Analysis of the Rpv12 locus in a haplotype‑separated grapevine genome sequence

Abstract

Plasmopara viticola, the grapevine downy mildew pathogen, causes severe losses in viticulture if not counteracted by fungicide sprays that need to be repeatedly applied during each growing season. To reduce the amount of plant protection, modern grapevine breeding generates fungus‑resistant grapevine cultivars by introgression of resistance loci from wild Vitis spec. sources. However, the presence of only a single resistance locus may provoke the emergence of pathogen races able to overcome the resistance trait of the host. Therefore, a combination of several, independently acting resistance loci is required for sustainable genetic resistance. Quite little is known about the resistance‑conferring genes within the various grapevine resistance loci.

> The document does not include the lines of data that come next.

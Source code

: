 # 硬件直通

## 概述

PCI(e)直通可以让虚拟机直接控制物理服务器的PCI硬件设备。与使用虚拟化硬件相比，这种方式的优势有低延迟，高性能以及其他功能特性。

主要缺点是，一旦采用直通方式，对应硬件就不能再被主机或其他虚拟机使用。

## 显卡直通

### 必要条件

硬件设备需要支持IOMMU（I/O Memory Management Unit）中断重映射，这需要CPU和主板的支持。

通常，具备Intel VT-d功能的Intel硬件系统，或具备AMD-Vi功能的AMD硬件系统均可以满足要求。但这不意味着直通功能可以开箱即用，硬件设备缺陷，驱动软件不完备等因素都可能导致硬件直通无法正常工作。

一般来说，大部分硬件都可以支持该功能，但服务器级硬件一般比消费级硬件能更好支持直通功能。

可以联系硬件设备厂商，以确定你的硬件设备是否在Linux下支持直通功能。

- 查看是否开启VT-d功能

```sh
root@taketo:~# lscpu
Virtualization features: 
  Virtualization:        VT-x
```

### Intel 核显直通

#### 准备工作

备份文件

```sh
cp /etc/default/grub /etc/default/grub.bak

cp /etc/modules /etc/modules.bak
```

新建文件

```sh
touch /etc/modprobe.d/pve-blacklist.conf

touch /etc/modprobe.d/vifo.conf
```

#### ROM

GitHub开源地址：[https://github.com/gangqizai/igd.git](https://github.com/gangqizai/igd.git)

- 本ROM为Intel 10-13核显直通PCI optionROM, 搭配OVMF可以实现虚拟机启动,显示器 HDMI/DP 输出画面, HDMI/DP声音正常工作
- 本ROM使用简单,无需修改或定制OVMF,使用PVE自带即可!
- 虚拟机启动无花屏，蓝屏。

To ameliorate this situation and make stacking of resistance loci more efficient, the Rpv12 locus originating from the Asian Vitis amurensis was sequenced and characterized. The complete genome of breeding line Gf.99‑03, carrying Rpv12 in heterozygous state, was analyzed. Haplotypes were resolved by assigning the reads to one of the parents of Gf.99‑03 using trio binning. Annotation of the resulting genomic sequences was based on RNA-Seq data and predicted gene models. The haplotype carrying the Rpv12 locus, delimited by markers UDV‑014 and UDV‑370 on chromosome 14 (Venuti et al., 2013), diverges strongly from the susceptible haplotype as well as from the reference genome PN40024 12X.v2. It was found to contain two important gene clusters. One cluster includes pathogen-inducible genes similar to the gene ACCELERATED CELL DEATH 6 (A. thaliana) likely involved in hypersensitive response upon pathogen attack. The second cluster comprises positional resistance candidate genes corresponding to typical NLRs (nucleotide binding site, leucine rich repeats), hypothesized to be involved in pathogen perception and cellular defense signalling.